Minimizing the distance to a finite set of points in the plane Let $A_1,A_2, \ldots ,A_n$ be a finite set of $n$ distinct  points in ${\mathbb Q}^2$. For any $\varepsilon >0$, let $B(A_i,\varepsilon)$ denote the closed ball with center $A_i$ and radius $\varepsilon$.  If we set
$$
I = \bigg\lbrace \varepsilon >0 \bigg| \bigcap_{k=1}^n B(A_k,\varepsilon) \neq \emptyset \bigg\rbrace 
$$
then clearly $I$ is a closed interval of the form $[\varepsilon_0,+\infty ($.
Is it true that $\varepsilon_0$ is always algebraic over $\mathbb Q$ ?

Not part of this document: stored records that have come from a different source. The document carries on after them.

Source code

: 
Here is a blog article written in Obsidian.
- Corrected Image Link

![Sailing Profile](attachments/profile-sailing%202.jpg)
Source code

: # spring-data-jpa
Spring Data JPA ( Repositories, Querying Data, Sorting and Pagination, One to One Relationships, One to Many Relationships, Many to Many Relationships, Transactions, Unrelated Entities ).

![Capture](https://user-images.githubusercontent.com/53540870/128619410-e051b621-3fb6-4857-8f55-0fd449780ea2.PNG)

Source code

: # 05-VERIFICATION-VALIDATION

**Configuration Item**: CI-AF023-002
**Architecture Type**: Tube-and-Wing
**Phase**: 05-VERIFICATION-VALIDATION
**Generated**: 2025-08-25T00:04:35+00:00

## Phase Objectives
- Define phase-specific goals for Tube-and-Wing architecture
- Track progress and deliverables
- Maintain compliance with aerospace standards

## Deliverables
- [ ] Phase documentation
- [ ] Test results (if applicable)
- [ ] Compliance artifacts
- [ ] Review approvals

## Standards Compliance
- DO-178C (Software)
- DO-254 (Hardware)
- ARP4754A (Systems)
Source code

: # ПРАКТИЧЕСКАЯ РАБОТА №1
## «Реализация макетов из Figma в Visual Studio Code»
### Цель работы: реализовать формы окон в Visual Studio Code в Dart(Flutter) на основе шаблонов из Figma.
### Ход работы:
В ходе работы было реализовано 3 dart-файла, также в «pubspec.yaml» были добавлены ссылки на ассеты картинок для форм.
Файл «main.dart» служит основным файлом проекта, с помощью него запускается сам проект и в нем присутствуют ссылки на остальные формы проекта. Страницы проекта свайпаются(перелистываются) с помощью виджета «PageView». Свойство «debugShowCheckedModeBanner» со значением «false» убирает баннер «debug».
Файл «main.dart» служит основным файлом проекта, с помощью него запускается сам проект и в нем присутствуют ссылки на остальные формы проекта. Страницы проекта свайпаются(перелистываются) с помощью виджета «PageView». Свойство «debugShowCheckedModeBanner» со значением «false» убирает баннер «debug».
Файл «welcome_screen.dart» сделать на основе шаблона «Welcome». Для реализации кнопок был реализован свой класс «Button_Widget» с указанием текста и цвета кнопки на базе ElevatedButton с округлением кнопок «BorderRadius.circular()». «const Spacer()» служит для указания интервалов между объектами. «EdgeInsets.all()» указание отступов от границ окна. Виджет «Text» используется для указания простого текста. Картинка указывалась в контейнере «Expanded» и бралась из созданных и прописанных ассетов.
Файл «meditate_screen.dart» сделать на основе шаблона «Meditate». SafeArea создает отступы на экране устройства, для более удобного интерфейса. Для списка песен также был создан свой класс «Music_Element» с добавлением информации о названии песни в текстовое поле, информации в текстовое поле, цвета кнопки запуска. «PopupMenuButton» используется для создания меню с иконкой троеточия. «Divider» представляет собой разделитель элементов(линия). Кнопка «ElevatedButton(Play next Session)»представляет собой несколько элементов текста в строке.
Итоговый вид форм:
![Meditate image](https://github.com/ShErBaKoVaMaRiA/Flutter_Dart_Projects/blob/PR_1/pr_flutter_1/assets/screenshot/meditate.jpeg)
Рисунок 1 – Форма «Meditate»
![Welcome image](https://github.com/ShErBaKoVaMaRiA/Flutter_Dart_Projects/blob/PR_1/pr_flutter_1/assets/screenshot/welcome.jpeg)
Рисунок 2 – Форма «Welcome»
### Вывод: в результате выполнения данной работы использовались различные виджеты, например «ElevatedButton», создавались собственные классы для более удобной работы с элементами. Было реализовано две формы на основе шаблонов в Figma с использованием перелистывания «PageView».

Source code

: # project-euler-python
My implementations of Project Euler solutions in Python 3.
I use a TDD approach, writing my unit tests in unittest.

Is it true that $[{\mathbb Q}(\varepsilon_0):{\mathbb Q}]$ must always be a power of $2$ ?
 A: By Helly's Theorem, $\epsilon_0 = \max \epsilon_{i, j, k}$, where $\epsilon_{i, j, k}$ denote the corresponding value of '$\epsilon_0$' for just the points $A_i, A_j, A_k$.
For an obtuse triangle (or 3 collinear points), $\epsilon_0$ will be half of the longest distance, which is algebraic, and $[\mathbb{Q}(\epsilon_0) : \mathbb{Q}] = 1$ or 2 by the distance formula.
For an acute triangle, $\epsilon_0$ will be the circumradius. I don't know immediately what the cartesian coordinate formula is, but since it's just mid points and perpendicular bisectors, it will be constructible, and hence $\epsilon_0$ is algebraic. I believe your guess about power of 2 will follow from knowing the formula.

Edit: (Note: This paragraph is irrelevant, as there is a better approach using the circumradius directly.) From Wikipedia, you can obtain the Cartesian Coordinates, which only involve the coordinates and their squares. This only gives the circumcenter. We still need to calculate the circumradius, but given the equations, we have $ \mathbb{Q}(\epsilon_0) \subset \mathbb{Q}[ \sqrt{A_x}, \sqrt{A_y}, \sqrt{B_x}, \sqrt{B_y}, \sqrt{C_x}, \sqrt{C_y}] $, where $A, B, C$ are the cartesian points of the triangle. Hence, this implies that $[ \mathbb{Q}(\epsilon_0) : \mathbb{Q}] = 2^n$, where $n$ is an integer from 0 to 6 for the triangle (and hence general case). We may additionally assume that $(A_x, A_y) = (0,0)$ since we can translate otherwise, which shows that it $n\leq 4$.
Alternatively, use the Euclidean geometry expression that 
$$R = \frac {abc}{\sqrt{(a+b+c)(a+b-c)(a-b+c)(-a+b+c)}} = \frac {abc} {\sqrt{2a^2b^2 + 2b^2 c^2 + 2c^2 a^2 - a^4 -b^4 - c^4}} = \frac {abc}{4S}$$ 
where $a, b, c$ are side lengths of the triangle. $a^2, b^2, c^2$ are all rational by the distance formula, so $R^2 \in \mathbb{Q}$, shows that the degree of the extension is at most 2.
Edit: The first paragraph should have been max, instead of min. I can explain this in slightly more detail if you need.
Edit: For the obtuse triangle case, we have $\mathbb{Q}(\epsilon_0) = 1, 2$ directly from the distance formula of 2 points $\sqrt{X^2 + Y^2}$.